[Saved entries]
-- -- --

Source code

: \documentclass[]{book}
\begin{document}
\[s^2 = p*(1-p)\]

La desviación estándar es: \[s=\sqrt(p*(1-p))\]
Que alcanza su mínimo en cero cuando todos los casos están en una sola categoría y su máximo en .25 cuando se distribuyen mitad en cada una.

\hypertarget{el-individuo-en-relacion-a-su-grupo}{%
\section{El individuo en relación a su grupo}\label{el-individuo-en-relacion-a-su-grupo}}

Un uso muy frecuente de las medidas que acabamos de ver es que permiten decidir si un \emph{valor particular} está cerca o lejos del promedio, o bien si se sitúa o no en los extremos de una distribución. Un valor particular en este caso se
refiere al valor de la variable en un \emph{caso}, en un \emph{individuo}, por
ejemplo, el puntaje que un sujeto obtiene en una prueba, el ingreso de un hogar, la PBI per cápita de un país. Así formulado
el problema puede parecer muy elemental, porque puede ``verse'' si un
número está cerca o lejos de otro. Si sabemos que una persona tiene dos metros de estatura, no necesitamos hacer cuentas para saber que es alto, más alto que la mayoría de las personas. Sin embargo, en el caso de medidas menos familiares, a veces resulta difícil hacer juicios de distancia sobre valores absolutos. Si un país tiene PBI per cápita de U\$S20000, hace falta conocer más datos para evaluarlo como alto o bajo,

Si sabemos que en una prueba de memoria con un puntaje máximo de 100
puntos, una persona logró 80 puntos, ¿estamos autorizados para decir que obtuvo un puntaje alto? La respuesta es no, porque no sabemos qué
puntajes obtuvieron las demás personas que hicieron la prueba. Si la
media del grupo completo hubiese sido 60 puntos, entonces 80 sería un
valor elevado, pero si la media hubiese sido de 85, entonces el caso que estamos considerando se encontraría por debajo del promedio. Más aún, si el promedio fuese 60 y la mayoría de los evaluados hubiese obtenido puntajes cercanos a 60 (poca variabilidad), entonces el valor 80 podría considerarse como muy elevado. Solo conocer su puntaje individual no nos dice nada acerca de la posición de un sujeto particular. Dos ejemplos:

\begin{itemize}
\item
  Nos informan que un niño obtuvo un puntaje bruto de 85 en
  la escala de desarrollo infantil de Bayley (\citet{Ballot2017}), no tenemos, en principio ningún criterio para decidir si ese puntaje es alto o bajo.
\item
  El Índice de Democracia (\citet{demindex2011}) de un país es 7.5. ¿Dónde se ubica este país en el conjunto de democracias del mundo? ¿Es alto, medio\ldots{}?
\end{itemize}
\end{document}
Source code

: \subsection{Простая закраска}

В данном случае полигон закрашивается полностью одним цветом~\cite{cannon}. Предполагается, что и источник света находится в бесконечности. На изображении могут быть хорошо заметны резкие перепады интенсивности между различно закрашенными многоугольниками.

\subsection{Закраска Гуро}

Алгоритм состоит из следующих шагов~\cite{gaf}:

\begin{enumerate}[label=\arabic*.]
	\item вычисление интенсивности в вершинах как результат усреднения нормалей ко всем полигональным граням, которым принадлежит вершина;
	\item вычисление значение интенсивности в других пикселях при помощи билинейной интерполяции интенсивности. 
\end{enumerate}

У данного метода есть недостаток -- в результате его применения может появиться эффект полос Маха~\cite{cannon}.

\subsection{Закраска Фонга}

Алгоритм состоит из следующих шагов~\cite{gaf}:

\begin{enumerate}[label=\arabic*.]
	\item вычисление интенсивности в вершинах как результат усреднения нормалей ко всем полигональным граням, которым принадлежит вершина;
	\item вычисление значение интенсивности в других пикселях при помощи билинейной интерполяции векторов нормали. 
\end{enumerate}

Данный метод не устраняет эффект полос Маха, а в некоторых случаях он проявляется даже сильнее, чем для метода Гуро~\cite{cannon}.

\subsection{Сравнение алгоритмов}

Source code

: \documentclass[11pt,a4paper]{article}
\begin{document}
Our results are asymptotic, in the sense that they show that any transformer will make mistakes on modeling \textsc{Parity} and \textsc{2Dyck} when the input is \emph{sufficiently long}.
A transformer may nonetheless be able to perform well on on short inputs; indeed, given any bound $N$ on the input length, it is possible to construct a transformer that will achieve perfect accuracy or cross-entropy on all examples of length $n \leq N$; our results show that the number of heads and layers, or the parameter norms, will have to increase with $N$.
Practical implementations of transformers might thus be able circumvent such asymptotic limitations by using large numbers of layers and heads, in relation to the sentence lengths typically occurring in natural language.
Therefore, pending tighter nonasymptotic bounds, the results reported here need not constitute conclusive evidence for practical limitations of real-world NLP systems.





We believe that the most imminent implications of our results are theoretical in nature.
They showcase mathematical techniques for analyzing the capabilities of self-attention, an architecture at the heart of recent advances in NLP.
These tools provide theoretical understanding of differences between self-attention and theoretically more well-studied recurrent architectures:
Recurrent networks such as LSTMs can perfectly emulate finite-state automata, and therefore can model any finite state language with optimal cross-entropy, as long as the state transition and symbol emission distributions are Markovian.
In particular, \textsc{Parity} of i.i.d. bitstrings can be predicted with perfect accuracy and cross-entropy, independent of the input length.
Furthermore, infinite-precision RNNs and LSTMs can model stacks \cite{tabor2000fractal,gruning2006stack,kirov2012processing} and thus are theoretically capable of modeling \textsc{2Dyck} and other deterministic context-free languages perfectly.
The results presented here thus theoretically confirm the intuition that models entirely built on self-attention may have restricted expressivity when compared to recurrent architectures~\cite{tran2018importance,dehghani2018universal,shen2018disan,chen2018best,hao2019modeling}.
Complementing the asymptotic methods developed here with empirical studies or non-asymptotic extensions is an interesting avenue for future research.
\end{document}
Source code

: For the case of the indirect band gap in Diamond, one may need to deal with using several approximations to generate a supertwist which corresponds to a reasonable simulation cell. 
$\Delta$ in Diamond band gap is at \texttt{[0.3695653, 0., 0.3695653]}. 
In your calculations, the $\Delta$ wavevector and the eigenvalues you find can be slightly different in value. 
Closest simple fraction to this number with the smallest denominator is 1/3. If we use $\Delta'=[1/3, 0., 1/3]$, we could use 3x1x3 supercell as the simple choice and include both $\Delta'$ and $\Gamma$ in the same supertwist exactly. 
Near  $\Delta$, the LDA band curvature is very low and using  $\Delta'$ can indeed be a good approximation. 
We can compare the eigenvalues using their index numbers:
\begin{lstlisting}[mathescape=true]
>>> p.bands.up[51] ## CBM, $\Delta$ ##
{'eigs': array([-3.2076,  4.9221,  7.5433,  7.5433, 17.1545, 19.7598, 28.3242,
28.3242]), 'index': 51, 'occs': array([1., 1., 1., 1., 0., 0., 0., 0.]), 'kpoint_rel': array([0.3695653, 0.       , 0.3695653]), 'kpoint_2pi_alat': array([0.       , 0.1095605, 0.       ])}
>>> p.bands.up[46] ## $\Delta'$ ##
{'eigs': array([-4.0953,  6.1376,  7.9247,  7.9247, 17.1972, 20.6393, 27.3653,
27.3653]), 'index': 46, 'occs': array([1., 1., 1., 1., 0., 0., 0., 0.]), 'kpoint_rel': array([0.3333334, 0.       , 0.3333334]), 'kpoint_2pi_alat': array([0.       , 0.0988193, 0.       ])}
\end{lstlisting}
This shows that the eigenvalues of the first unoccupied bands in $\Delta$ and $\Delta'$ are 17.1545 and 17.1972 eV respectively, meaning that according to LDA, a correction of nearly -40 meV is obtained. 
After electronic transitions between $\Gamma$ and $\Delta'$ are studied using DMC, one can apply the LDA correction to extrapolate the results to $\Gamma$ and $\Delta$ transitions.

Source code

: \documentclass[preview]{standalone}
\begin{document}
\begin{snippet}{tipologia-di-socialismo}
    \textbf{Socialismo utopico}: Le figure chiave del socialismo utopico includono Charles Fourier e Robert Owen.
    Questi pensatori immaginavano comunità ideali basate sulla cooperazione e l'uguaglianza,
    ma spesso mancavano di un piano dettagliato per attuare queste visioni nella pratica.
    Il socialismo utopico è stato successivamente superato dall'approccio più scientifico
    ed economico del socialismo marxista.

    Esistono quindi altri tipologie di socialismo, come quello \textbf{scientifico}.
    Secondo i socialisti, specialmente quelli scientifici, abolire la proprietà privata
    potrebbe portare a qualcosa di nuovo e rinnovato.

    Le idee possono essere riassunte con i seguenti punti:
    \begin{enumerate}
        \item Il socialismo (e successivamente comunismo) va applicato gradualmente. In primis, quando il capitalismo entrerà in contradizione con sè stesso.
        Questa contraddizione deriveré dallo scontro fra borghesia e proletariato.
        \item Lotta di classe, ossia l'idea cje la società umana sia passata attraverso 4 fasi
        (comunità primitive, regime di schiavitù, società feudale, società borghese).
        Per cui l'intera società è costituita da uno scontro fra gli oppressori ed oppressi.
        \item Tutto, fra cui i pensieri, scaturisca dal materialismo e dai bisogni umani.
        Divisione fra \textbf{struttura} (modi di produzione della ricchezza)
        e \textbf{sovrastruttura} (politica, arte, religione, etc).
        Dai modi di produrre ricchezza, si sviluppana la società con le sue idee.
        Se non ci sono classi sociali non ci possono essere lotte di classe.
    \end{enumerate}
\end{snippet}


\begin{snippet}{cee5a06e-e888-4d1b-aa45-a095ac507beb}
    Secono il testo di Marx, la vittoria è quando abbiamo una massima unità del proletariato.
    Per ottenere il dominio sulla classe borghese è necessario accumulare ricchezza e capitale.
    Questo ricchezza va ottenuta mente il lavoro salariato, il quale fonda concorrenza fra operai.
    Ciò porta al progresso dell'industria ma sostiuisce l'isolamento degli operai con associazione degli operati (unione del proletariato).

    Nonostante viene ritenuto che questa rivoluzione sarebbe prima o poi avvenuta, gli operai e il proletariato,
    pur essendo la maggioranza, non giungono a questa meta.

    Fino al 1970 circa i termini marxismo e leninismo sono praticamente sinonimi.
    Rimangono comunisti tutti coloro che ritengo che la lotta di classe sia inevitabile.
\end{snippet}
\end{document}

-- -- --

> _WORK REQUEST_
Check the data for lines with "эффект" and give only their number.

> _THE ANSWER_
2